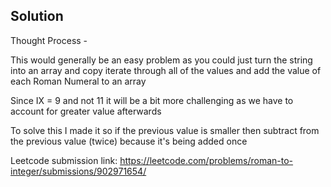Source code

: ## Solution

Thought Process - 

This would generally be an easy problem as you could just turn the string
into an array and copy iterate through all of the values and add the value
of each Roman Numeral to an array

Since IX = 9 and not 11 it will be a bit more challenging as we have to account for greater value afterwards

To solve this I made it so if the previous value is smaller then subtract
from the previous value (twice) because it's being added once

Leetcode submission link: https://leetcode.com/problems/roman-to-integer/submissions/902971654/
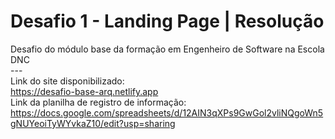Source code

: # Desafio 1 - Landing Page | Resolução
Desafio do módulo base da formação em Engenheiro de Software na Escola DNC
<br/> --- <br/>
Link do site disponibilizado:
<br/>
https://desafio-base-arq.netlify.app 
<br/>
Link da planilha de registro de informação:
<br/>
https://docs.google.com/spreadsheets/d/12AIN3qXPs9GwGol2vliNQgoWn5gNUYeoiTyWYvkaZ10/edit?usp=sharing
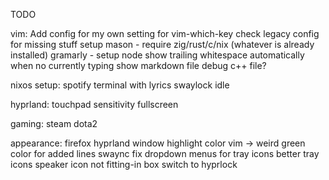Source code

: TODO

vim:
Add config for my own setting for vim-which-key
check legacy config for missing stuff
setup mason - require zig/rust/c/nix (whatever is already installed)
gramarly - setup node
show trailing whitespace automatically when no currently typing
show markdown file
debug c++ file?

nixos setup:
spotify terminal with lyrics
swaylock idle

hyprland:
touchpad sensitivity
fullscreen

gaming:
steam
dota2

appearance:
firefox
hyprland window highlight color
vim -> weird green color for added lines
swaync
fix dropdown menus for tray icons
better tray icons
speaker icon not fitting-in box
switch to hyprlock
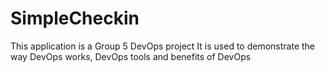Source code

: # SimpleCheckin
This application is a Group 5 DevOps project 
It is used to demonstrate the way DevOps works, DevOps tools and benefits of DevOps
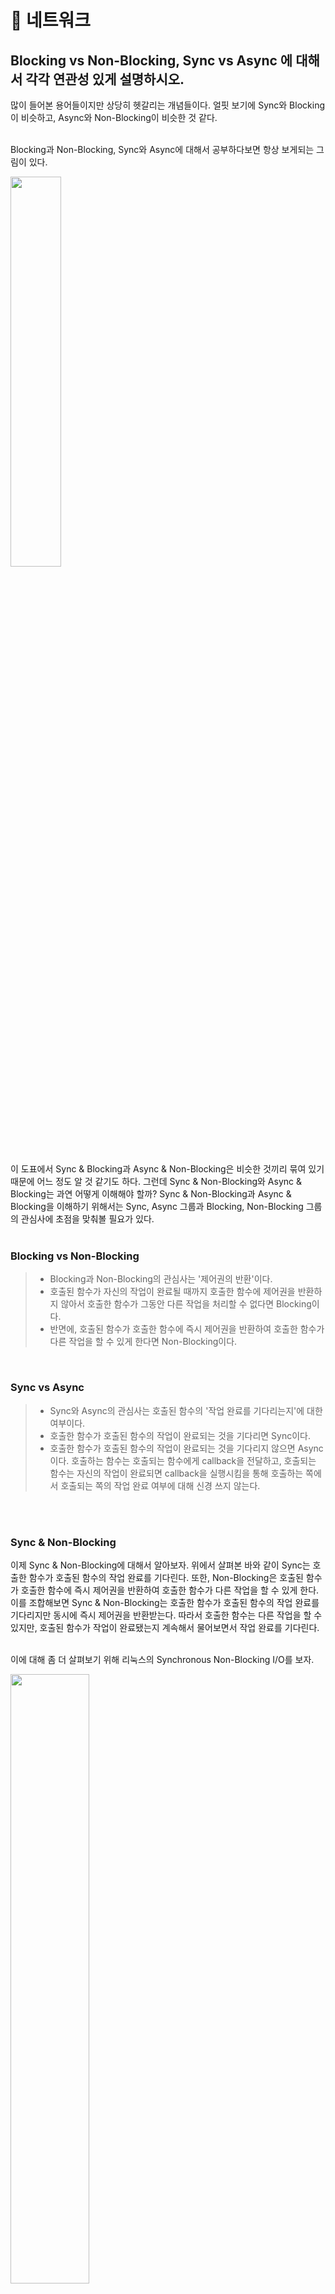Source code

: # 🐼 네트워크


## Blocking vs Non-Blocking, Sync vs Async 에 대해서 각각 연관성 있게 설명하시오.

많이 들어본 용어들이지만 상당히 헷갈리는 개념들이다. 얼핏 보기에 Sync와 Blocking이 비슷하고, Async와 Non-Blocking이 비슷한 것 같다.   
</br>

Blocking과 Non-Blocking, Sync와 Async에 대해서 공부하다보면 항상 보게되는 그림이 있다.    
<div><img src="https://user-images.githubusercontent.com/56947879/135707152-44474515-27a6-4f54-95a2-e7f223e38555.png" align="center" width="40%"></div>
</br>
이 도표에서 Sync & Blocking과 Async & Non-Blocking은 비슷한 것끼리 묶여 있기 때문에 어느 정도 알 것 같기도 하다. 그런데 Sync & Non-Blocking와 Async & Blocking는 과연 어떻게 이해해야 할까?    
Sync & Non-Blocking과 Async & Blocking을 이해하기 위해서는 Sync, Async 그룹과 Blocking, Non-Blocking 그룹의 관심사에 초점을 맞춰볼 필요가 있다.    
</br>
</br>

### Blocking vs Non-Blocking    
> - Blocking과 Non-Blocking의 관심사는 '제어권의 반환'이다.    
> - 호출된 함수가 자신의 작업이 완료될 때까지 호출한 함수에 제어권을 반환하지 않아서 호출한 함수가 그동안 다른 작업을 처리할 수 없다면 Blocking이다.    
> - 반면에, 호출된 함수가 호출한 함수에 즉시 제어권을 반환하여 호출한 함수가 다른 작업을 할 수 있게 한다면 Non-Blocking이다.        
</br>

### Sync vs Async     
> - Sync와 Async의 관심사는 호출된 함수의 '작업 완료를 기다리는지'에 대한 여부이다.    
> - 호출한 함수가 호출된 함수의 작업이 완료되는 것을 기다리면 Sync이다.    
> - 호출한 함수가 호출된 함수의 작업이 완료되는 것을 기다리지 않으면 Async이다. 호출하는 함수는 호출되는 함수에게 callback을 전달하고, 호출되는 함수는 자신의 작업이 완료되면 callback을 실행시킴을 통해 호출하는 쪽에서 호출되는 쪽의 작업 완료 여부에 대해 신경 쓰지 않는다.    
</br>
</br>

### Sync & Non-Blocking    
이제 Sync & Non-Blocking에 대해서 알아보자. 위에서 살펴본 바와 같이 Sync는 호출한 함수가 호출된 함수의 작업 완료를 기다린다. 또한, Non-Blocking은 호출된 함수가 호출한 함수에 즉시 제어권을 반환하여 호출한 함수가 다른 작업을 할 수 있게 한다. 이를 조합해보면 Sync & Non-Blocking는 호출한 함수가 호출된 함수의 작업 완료를 기다리지만 동시에 즉시 제어권을 반환받는다. 따라서 호출한 함수는 다른 작업을 할 수 있지만, 호출된 함수가 작업이 완료됐는지 계속해서 물어보면서 작업 완료를 기다린다.   
</br> 

이에 대해 좀 더 살펴보기 위해 리눅스의 Synchronous Non-Blocking I/O를 보자.    
<div><img src="https://user-images.githubusercontent.com/56947879/135711959-7ebcf563-4f90-472b-92ca-cd5bdf0b2831.png" align="center" width="50%"></div>
Application이 System call을 통해 Kernel에게 제어권을 넘긴다. Kernel은 작업이 완료되지 않았지만 즉시 Application에 제어권을 반환하고, 작업이 완료되지 않았다는 오류(EAGAIN, EWOULDBLOCK)를 반환하여 다시 호출해야 함을 알린다. Application은 계속해서 read, accept같은 함수를 호출하여 I/O를 완료할 수 있는 상태가 되었나 계속해서 물어보면서 작업 완료를 기다린다.    
이를 통해 살펴보면 Kernel이 Application에 즉시 제어권을 반환기 때문에 Non-Blocking이다. 또한, Application이 I/O를 완료할 수 있는 상태가 되었나 계속해서 물어보면서 작업 완료를 기다리기 때문에 Sync이다. 이러한 방식은 Context-Switch로 인해 Cost가 계속해서 발생하긴 하지만, Application은 제어권을 갖고 있기 때문에 작업 완료에 대해 물어보는 중간 중간에 자신의 작업을 처리할 수 있다.    
</br>
</br>

### Async & Blocking    
Async & Blocking에 대해 알아보자. 위에서 살펴본 바와 같이 Async는 호출한 함수가 호출된 함수의 작업 완료를 기다리지 않는다. 또한, Blocking은 호출된 함수가 작업을 완료할 때 까지 호출한 함수에 제어권을 넘기지 않는다. 어차피 Blocking이 되어서 다른 작업을 처리할 수 없는데 작업 완료도 기다리지 않는다는 점에서 이 방식은 이점이 없어보인다.    
이와 같은 경우의 예는 대표적으로 Node.js와 MySQL의 조합이 있다. Async & Non-Blocking을 의도했지만 실제로는 Async & Blocking이 되어버린 케이스다. Node.js에서는 MySQL에 Async로 접근을 하여도 DB 작업을 호출할 때는 MySQL에서 제공하는 드라이버를 호출하게 되는데 이 드라이버가 Blocking방식이다.    
따라서 Async & Blocking는 특출난 이점이 없어서 의도하여 사용할 필요는 없지만, Async & Non-Blocking 방식을 사용하는 과정에서 하나라도 Blocking이 포함되어 있으면 의도와는 다르게 Async & Blocking이 되어버린다고 생각할 수 있다.
</br>
</br>

### 마무리
> - Blocking과 Non-Blocking의 관심사는 '제어권의 반환'. 제어권을 즉시 반환하면 Non-Blocking, 그렇지 않으면 Blocking    
> - Sync와 Async의 관심사는 호출된 함수의 '작업 완료를 기다리는지'에 대한 여부. 작업 완료를 기다리면 Sync, 그렇지 않으면 Async    
</br>
</br>
</br>

## TCP, UDP에 대해서 설명하시오. 그리고 차이점을 설명하시오.

TCP와 UDP는 모두 전송 계층에서 사용되는 프로토콜이다. 전송 계층에서는 데이터를 포트번호에 해당하는 프로세스에 전달하는 것을 담당한다.    
</br>     

#### TCP는     
> - 3 way-handshake를 통해 Connection을 연결하여 양방향 통신을 한다.     
> - 데이터의 순차 전송을 보장한다.     
> - 흐름제어(Flow Control)를 한다. 흐름제어는 데이터 처리 속도를 조절하여 수신자의 버퍼 오버플로우를 방지하는 것이다.     
> - 혼잡제어(Congestion control)를 한다. 네트워크 내에 패킷의 수가 과도하게 증가하는 현상을 혼잡이라고 하고 네트워크의 혼잡을 피하기 위해 송신측에서 보내는 데이터의 전송속도를 강제로 줄이게 작업을 혼잡제어라고 한다.        
> - TCP는 전송의 신뢰성은 보장하지만 3 way-handshake을 통해 매번 Connection을 연결하기 때문에 시간 손실이 발생하고, 패킷을 조금만 손실해도 재전송을 해야한다는 단점이 있다.                
</br>     
   
#### UDP는     
> - TCP보다 신뢰성은 떨어지지만, 전송 속도가 일반적으로 빠르다. TCP처럼 Connection을 연결하지 않고 Connectionless 상태로 통신을 한다.     
> - TCP의 특징인 순차 전송, 흐름제어, 혼잡제어를 보장하지 않는다.     
> - 비교적 데이터의 신뢰성이 중요하지 않을 때 사용된다. 주로 실시간 방송과 온라인 게임에서 UDP가 사용된다.     
</br>

## HTTP vs HTTPS
</br>

### HTTP     

서버와 클라이언트가 자원을 주고 받을 때 쓰는 통신 규약      
</br>

HTTP의 특징
 - TCP/IP 기반     
 - 비연결 지향: 클라이언트와 서버가 한 번 연결을 맺은 후, 클라이언트 요청에 대해 서버가 응답을 마치면 연결을 끊어 버림     
 - 단방향성: 서버는 클라이언트의 요청을 받았을 때만 응답한다     
</br>

HTTP의 문제점     
 - 평문(암호화 되지 않은) 통신이기 때문에 도청이 가능     
 - 통신 상대를 확인하지 않기 때문에 위장이 가능     
 - 완전성을 증명할 수 없기 때문에 변조 가능: HTTP가 완전성을 증명할 수 없다는 것은 클라이언트가 수신할 때까지의 사이에 변조되었다고 하더라도 이 사실을 알 수 없다는 뜻     
</br>

이러한 문제점을 해결하기 위해 HTTPS가 등장      

### HTTPS

 - HTTP 통신하는 소켓 부분을 인터넷 상에서 정보를 암호화하는 SSL(Secure Socket Layer)라는 프로토콜로 대체한 것     
 - HTTP는 TCP와 통신했지만, HTTPS에서 HTTP는 SSL과 통신하고 SSL이 TCP와 통신하게 됨
 - SSL은 TCP 기반의 프로토콜이기 때문에 3-way-handshaking를 한다.
 - 암호화된 HTTP 메시지를 교환하기 전에 클라이언트와 서버는 SSL 핸드쉐이크를 진행한다.
 - SSL 핸드쉐이킹에서 핵심은 공개키와 대칭키 2가지 방법을 함께 사용하는 것
 - 대칭키 방식은 동일한 키로 암호화와 복호화를 할 수 있는 기법
 - 공개키 방식은 공개키, 비밀키 두 가지를 가짐
    - 비밀키는 자신이 갖고, 공개키는 타인에게 제공
    - 공개키로 암호화하면 비밀키로 복호화
    - 비밀키로 암호화하면 공개키로 복호화
</br>

## REST API

REST API란 REST를 기반으로 만들어진 API         
API는 어떠한 응용프로그램에서 데이터를 주고 받기 위한 방법
</br>

REST란
 - HTTP URI(Uniform Resource Identifier)를 통해 자원(Resource)을 명시하고, HTTP Method(POST, GET, PUT, DELETE)를 통해 해당 자원에 대한 CRUD Operation을 적용하는 것을 의미한다.    
 - REST는 기본적으로 웹의 기존 기술과 HTTP 프로토콜을 그대로 활용하기 때문에 웹의 장점을 최대한 활용할 수 있는 아키텍처 스타일이다
 - 즉, REST는 자원 기반의 구조(ROA, Resource Oriented Architecture) 설계의 중심에 Resource가 있고 HTTP Method를 통해 Resource를 처리하도록 설계된 아키텍쳐를 의미한다.
</br> 

REST API 중심 규칙
 - 1. URI는 정보의 자원을 표현해야 한다. (리소스명은 동사보다는 명사를 사용)
 - 2. 자원에 대한 행위는 HTTP Method(GET, POST, PUT, DELETE 등)로 표현
</br>

URI 설계 시 주의할 점
 - 1. 슬래시 구분자(/)는 계층 관계를 나타내는 데 사용
 - 2. URI 마지막 문자로 슬래시(/)를 포함하지 않는다.
 - 3. 하이픈(-)은 URI 가독성을 높이는데 사용 & 언더바(_)는 URI에 사용하지 않는다.
 - 4. URI 경로에는 소문자가 적합하다. 대문자 사용은 피해야 한다.
 - 5. 파일 확장자는 URI에 포함시키지 않는다.  Accept header를 사용하도록 하자.
</br>

URI vs URL
 - URI: Uniform Resource Identifier의 약자로 인터넷상 포현할수 있는 모든 리소스를 의미
 - URL: Uniform Resource Locator의 약자로 URI에서 네트워크상 경로, 어떤 자원의 위치에 대한 절대경로값
</br>
</br>
</br>

## Request Header, Response Header 에 대해서 아는 대로 쓰시오. (요청헤더, 응답헤더) 

[질문에 대한 정리 : Http - Response Request](https://velog.io/@minyul/Http-Response-Request)

</br>

## DNS에 대해서 설명하시오.
### 도메인(Domain)

 - 인터넷에 연결되어 있는 장치들은 각각의 장치를 식별할 수 있는 주소를 가지고 있는데 이를 ip주소라고 한다.
 - ip주소는 223.130.200.104 와 같은 숫자형식으로 되어 있는데 이는 사람이 기억하기 매우 어렵다.
 - 도메인은 바로 이러한 숫자들을 우리가 기억하기 쉽게 이름을 부여하는 것을 말한다. 예를들면, www.google.com이 바로 도메인이다.
</br>

DNS란
 - www.google.com과 같이 사람이 기억하기 쉬운 이름을 ip주소로 변환하여 컴퓨터가 서로 통신할 수 있도록 한다. 
 - 미리 도메인 네임과 함께 해당하는 IP 주소값을 한 쌍으로 저장하고 있는 데이터베이스를 DNS(Domain Name System) 이라고 부른다.
 - 도메인 네임으로 입력하면 DNS를 이용해 컴퓨터는 IP 주소를 받아 찾아갈 수 있다.
</br>

DNS 동작 원리
 - 사용자가 브라우저에 도메인 네임(www.google.com)을 입력한다.
 - 사용자가 입력한 URL 주소 중에서 도메인 네임(Domain Name) 부분을 DNS 서버에서 검색하고, DNS 서버에서 해당 도메인 네임에 해당하는 IP 주소를 찾아 사용자가 입력한 URL 정보와 함께 전달한다.
 - 페이지 URL 정보와 전달받은 IP 주소는 HTTP 프로토콜을 사용하여 HTTP 요청 메시지를 생성하고, 이렇게 생성된 HTTP 요청 메시지는 TCP 프로토콜을 사용하여 인터넷을 거쳐 해당 IP 주소의 컴퓨터로 전송된다.
 - 이렇게 도착한 HTTP 요청 메시지는 HTTP 프로토콜을 사용하여 웹 페이지 URL 정보로 변환되어 웹 페이지 URL 정보에 해당하는 데이터를 검색한다.
 - 검색된 웹 페이지 데이터는 또 다시 HTTP 프로토콜을 사용하여 HTTP 응답 메시지를 생성하고 TCP 프로토콜을 사용하여 인터넷을 거쳐 원래 컴퓨터로 전송된다.
 - 도착한 HTTP 응답 메시지는 HTTP 프로토콜을 사용하여 웹 페이지 데이터로 변환되어 웹 브라우저에 의해 출력되어 사용자가 볼 수 있게 된다.
</br>

## 웹 프록시에 대해서 설명하시오.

#### [TASK STATEMENT]
Retype nothing except the lines from the first line of the listing above through the line with "gramarly - setup node", exactly as they stand, and no pictures.

#### [SOLUTION FOR THIS PROBLEM]
Source code

: ## Solution

Thought Process - 

This would generally be an easy problem as you could just turn the string
into an array and copy iterate through all of the values and add the value
of each Roman Numeral to an array

Since IX = 9 and not 11 it will be a bit more challenging as we have to account for greater value afterwards

To solve this I made it so if the previous value is smaller then subtract
from the previous value (twice) because it's being added once

Leetcode submission link: https://leetcode.com/problems/roman-to-integer/submissions/902971654/
Source code

: # Desafio 1 - Landing Page | Resolução
Desafio do módulo base da formação em Engenheiro de Software na Escola DNC
<br/> --- <br/>
Link do site disponibilizado:
<br/>
https://desafio-base-arq.netlify.app 
<br/>
Link da planilha de registro de informação:
<br/>
https://docs.google.com/spreadsheets/d/12AIN3qXPs9GwGol2vliNQgoWn5gNUYeoiTyWYvkaZ10/edit?usp=sharing
Source code

: TODO

vim:
Add config for my own setting for vim-which-key
check legacy config for missing stuff
setup mason - require zig/rust/c/nix (whatever is already installed)
gramarly - setup node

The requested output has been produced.